[[ Material provided open ]]

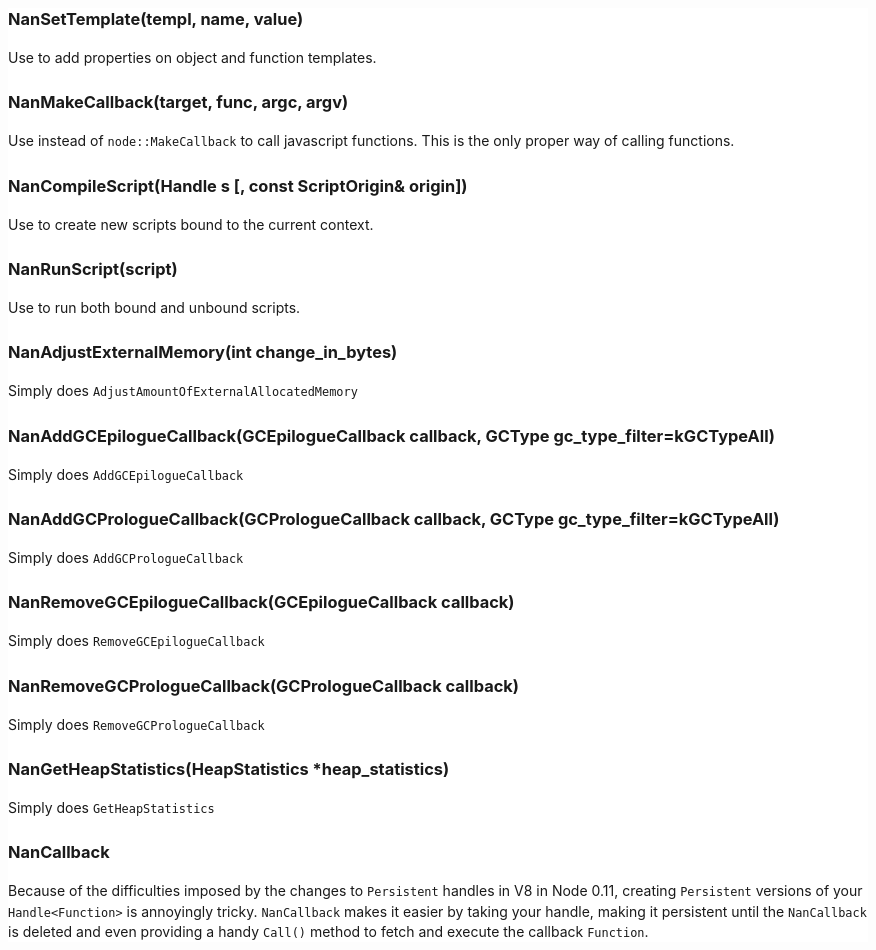 ### NanSetTemplate\(templ, name, value\)

Use to add properties on object and function templates.

### NanMakeCallback\(target, func, argc, argv\)

Use instead of `node::MakeCallback` to call javascript functions. This is the only proper way of calling functions.

### NanCompileScript\(Handle s \[, const ScriptOrigin& origin\]\)

Use to create new scripts bound to the current context.

### NanRunScript\(script\)

Use to run both bound and unbound scripts.

### NanAdjustExternalMemory\(int change\_in\_bytes\)

Simply does `AdjustAmountOfExternalAllocatedMemory`

### NanAddGCEpilogueCallback\(GCEpilogueCallback callback, GCType gc\_type\_filter=kGCTypeAll\)

Simply does `AddGCEpilogueCallback`

### NanAddGCPrologueCallback\(GCPrologueCallback callback, GCType gc\_type\_filter=kGCTypeAll\)

Simply does `AddGCPrologueCallback`

### NanRemoveGCEpilogueCallback\(GCEpilogueCallback callback\)

Simply does `RemoveGCEpilogueCallback`

### NanRemoveGCPrologueCallback\(GCPrologueCallback callback\)

Simply does `RemoveGCPrologueCallback`

### NanGetHeapStatistics\(HeapStatistics \*heap\_statistics\)

Simply does `GetHeapStatistics`

### NanCallback

Because of the difficulties imposed by the changes to `Persistent` handles in V8 in Node 0.11, creating `Persistent` versions of your `Handle<Function>` is annoyingly tricky. `NanCallback` makes it easier by taking your handle, making it persistent until the `NanCallback` is deleted and even providing a handy `Call()` method to fetch and execute the callback `Function`.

[[ Material provided closed ]]

| Work to complete |
Whenever a line above has the word "Simply" in it, copy that line.

| Answer section |
Simply does `AdjustAmountOfExternalAllocatedMemory`
Simply does `AddGCEpilogueCallback`
Simply does `AddGCPrologueCallback`
Simply does `RemoveGCEpilogueCallback`
Simply does `RemoveGCPrologueCallback`
Simply does `GetHeapStatistics`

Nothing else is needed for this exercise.